Today we are shipping the core technologies of that platform: our parser framework, BABLR to compete with Tree-sitter; a parse tree format called agAST to compete with ESTree; and a new data language designed for parse trees called CSTML.

Each of these technologies can stand alone, but together they represent a thoroughly-integrated platform that is more than the sum of its parts. BABLR parsers provide the means to create CSTML and agAST trees, while libraries of data structures and algorithms make the novel tree formats useful in practice. Whether the platform achieves impressive growth over the long term will depend mostly on how good a compromise I've brokered between language authors, tool authors, and users, because ultimately each of these three groups of people will see value in the platform if it is a place where they can come to meet the other two groups.

To tell the story of the product then is to tell the story of why each of these three core constituencies would see value in it.

BABLR for Devs

We see several ways to get developers to fall in love with our platform. We've made it browser-native and incredibly lightweight, so that our code analysis can run in any docs site or blog post while only adding ~10KB. Our syntax highlighting tool is called Bedazzlr and it's running right here in this page powering code examples like this one:

let result = /[^^*+/[-][]/.exec("input");

Bedazzlr is going beyond the basic token coloring that other tools offer though: it's providing a more like a version of the ASTExplorer experience embedded right into the web page, allowing the user to interrogate the structure through semantic selection and through the ability to see the names of nodes in the embedded syntax tree.

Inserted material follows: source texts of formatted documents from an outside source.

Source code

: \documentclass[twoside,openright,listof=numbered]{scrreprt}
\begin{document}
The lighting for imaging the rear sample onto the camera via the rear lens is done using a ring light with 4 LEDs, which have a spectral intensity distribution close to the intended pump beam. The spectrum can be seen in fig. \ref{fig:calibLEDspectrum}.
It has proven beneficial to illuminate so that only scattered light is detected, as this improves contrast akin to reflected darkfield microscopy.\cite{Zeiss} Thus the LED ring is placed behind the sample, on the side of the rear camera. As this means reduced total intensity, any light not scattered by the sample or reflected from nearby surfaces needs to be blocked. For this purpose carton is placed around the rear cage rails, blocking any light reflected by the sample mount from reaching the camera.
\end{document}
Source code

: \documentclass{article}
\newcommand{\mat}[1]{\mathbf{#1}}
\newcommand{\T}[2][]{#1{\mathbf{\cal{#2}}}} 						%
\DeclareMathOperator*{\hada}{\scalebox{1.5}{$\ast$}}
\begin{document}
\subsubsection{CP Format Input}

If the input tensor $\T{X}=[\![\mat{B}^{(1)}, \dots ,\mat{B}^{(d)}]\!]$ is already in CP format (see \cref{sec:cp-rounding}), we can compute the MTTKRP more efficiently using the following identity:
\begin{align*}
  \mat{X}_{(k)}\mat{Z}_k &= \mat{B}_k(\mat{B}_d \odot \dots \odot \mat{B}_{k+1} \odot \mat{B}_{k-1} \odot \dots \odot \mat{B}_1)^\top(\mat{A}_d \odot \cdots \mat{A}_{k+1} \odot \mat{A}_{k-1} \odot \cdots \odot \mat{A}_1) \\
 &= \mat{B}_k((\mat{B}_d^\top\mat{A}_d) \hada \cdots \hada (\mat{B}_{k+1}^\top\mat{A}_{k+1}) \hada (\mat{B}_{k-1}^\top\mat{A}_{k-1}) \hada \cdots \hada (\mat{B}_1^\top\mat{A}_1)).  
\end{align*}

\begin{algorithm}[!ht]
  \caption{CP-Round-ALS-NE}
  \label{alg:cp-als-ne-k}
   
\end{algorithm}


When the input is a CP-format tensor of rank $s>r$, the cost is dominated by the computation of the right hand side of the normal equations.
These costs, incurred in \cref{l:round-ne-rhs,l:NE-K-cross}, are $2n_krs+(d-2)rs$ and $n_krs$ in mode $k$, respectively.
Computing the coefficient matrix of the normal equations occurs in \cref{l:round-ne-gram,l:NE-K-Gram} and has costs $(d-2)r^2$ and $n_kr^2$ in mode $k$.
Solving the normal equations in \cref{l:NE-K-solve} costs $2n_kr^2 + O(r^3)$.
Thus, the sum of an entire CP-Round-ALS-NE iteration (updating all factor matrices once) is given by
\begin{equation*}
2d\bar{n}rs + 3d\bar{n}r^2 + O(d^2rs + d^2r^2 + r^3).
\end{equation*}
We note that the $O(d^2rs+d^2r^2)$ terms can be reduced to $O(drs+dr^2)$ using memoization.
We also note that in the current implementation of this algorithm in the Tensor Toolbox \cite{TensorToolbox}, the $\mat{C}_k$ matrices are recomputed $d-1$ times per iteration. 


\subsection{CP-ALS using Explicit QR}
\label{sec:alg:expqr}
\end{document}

These names can be much more useful to colors when you're learning a new language, and our ability to compute them on the frontend also ensures that our ability to help users learn new languages by directly exposing them to the structure of syntax trees need not be limited to English-speaking users.

BABLR is more than just a fancy syntax highlighter though, it can also be the basis for a visual, tactile, API-programmable code editor that runs right in your browser. The code editor product, Paneditor will be the first code editor built from the ground up to be natively usable on touchscreen devices like phones and tablets, as those are the devices we believe the next generation is likely to have in their hands when they become curious about programming. Using Paneditor to write code will not require users to download any software, nor even to have root permissions on the device they are using. Paneditor will feature powerful features such as semantic code search and replace, all powered by the BABLR code that is shipping today.

Our strongest argument to users is that the story will keep getting better and better day by day because we will keep attracting more languages, more tools, and more users.

BABLR for Tooling Devs

Authors of tools care about how data is presented once it has been collected. We took our largest cues about how to think of data from the XML ecosystem.

agAST is our DOM-style API for data processing, and CSTML is our SAX-style API for data processing.

While the CSTML language is heavily inspired by XML, and like XML is designed to be parsed as a tag stream, we have avoided repeating XML's mistakes. CSTML has no CDATA and no entity codes, and can be parsed by a fairly simple parser. We've even 1-up'd XML by making our tag stream language trivial to parse with a stream parser. XML is non much fun for a stream parser to parse because of the ambiguity between <NodeName> and <Namespace.NodeName>.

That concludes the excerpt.